INPUT MATERIAL: Begin

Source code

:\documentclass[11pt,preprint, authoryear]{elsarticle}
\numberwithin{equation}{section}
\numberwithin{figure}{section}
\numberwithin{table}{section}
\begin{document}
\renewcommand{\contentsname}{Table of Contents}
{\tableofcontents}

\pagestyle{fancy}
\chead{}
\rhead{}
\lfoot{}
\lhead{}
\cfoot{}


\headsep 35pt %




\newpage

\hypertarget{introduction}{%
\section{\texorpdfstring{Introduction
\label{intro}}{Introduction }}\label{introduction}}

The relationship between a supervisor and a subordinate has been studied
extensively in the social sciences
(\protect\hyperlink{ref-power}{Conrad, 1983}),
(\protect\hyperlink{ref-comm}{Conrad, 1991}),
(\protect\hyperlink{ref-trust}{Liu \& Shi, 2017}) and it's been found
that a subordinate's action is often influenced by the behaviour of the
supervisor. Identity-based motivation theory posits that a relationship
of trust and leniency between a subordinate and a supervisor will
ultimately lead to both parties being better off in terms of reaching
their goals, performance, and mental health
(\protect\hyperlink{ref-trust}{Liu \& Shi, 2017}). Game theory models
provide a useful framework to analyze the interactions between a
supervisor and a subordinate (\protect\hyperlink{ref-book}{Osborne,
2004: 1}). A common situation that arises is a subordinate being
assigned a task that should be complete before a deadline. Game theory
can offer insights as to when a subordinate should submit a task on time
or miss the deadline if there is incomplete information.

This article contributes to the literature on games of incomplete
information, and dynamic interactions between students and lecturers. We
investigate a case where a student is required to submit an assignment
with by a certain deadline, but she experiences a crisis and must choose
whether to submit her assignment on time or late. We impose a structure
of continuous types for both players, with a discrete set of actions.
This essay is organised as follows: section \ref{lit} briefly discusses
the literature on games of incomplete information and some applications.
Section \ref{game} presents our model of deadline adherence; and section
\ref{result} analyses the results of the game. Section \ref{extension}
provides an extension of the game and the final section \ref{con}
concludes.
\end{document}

INPUT MATERIAL: End
INPUT MATERIAL: Begin

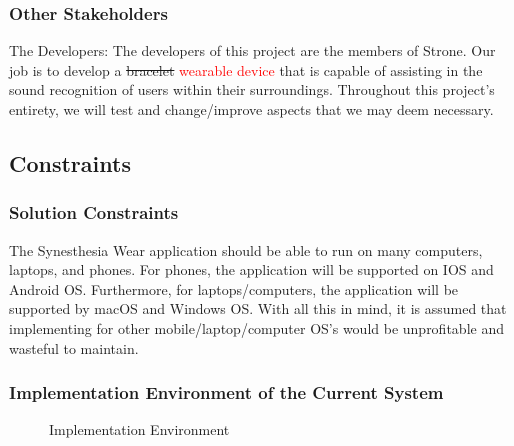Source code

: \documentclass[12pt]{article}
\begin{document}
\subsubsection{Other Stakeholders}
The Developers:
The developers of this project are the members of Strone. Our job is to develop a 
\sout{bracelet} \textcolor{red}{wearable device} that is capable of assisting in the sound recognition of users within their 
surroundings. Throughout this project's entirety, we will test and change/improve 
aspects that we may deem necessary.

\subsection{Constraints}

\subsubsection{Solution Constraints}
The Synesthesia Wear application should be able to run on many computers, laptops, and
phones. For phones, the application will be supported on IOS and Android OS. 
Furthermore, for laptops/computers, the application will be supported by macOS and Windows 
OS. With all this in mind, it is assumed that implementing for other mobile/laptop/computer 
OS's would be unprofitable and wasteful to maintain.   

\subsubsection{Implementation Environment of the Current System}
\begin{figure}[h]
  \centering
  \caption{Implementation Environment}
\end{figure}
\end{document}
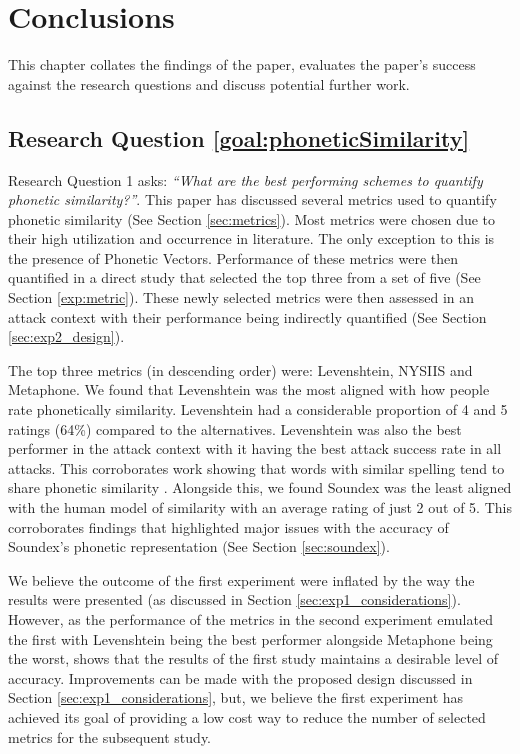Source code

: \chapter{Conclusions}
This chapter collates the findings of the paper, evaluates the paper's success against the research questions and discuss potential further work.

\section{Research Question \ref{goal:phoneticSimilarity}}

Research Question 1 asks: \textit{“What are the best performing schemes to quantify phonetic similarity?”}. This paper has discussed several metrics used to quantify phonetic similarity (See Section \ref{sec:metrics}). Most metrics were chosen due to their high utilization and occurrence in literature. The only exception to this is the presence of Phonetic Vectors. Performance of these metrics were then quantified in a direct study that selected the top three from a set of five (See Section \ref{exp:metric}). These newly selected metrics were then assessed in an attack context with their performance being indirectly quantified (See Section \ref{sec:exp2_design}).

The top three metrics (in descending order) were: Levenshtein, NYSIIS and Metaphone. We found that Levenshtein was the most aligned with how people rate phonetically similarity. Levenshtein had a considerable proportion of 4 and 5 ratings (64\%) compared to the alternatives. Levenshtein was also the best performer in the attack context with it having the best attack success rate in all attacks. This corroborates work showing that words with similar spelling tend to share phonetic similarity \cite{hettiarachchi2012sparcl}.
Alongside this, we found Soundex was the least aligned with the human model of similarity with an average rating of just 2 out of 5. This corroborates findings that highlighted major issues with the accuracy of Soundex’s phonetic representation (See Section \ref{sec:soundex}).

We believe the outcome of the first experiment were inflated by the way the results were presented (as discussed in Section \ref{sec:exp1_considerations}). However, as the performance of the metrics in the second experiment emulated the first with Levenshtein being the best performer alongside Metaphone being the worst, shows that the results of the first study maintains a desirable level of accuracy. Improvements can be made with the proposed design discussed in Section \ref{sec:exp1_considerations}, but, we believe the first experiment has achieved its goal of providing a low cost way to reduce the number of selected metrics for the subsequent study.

INPUT MATERIAL: End
INPUT MATERIAL: Begin

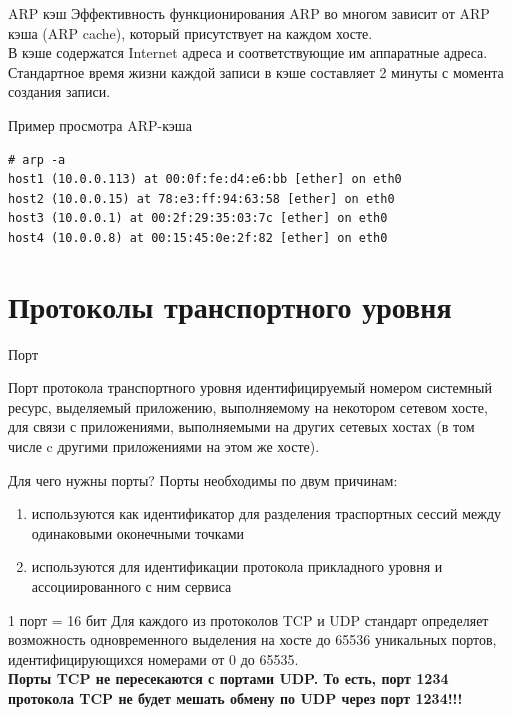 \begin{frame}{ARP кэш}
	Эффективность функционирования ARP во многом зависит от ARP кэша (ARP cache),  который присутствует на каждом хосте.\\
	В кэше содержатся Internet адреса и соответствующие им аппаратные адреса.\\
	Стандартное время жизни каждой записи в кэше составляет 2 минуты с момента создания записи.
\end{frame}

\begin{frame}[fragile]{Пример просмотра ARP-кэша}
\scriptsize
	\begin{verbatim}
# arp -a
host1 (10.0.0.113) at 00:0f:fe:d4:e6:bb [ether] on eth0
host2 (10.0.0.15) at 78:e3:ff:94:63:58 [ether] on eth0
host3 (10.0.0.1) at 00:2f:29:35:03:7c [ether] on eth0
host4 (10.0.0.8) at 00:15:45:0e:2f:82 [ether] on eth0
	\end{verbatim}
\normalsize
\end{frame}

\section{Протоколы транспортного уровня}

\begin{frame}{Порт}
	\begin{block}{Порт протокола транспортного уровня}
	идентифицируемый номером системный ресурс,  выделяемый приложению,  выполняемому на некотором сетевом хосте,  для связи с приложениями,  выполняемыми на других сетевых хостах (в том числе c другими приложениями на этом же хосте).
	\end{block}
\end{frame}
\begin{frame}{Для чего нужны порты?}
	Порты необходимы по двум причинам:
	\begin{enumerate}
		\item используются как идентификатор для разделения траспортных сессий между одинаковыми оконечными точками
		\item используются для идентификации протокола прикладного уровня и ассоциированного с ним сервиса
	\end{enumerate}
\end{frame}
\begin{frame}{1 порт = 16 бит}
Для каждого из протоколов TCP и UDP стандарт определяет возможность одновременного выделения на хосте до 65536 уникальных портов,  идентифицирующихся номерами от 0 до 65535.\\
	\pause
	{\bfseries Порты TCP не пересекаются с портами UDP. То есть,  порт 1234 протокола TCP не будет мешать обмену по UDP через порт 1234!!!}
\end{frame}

INPUT MATERIAL: End

■ **TASK ITEM**
In the listing above, count every line that contains "documentclass". Respond with the number alone.

■ **WRITTEN REPLY**
2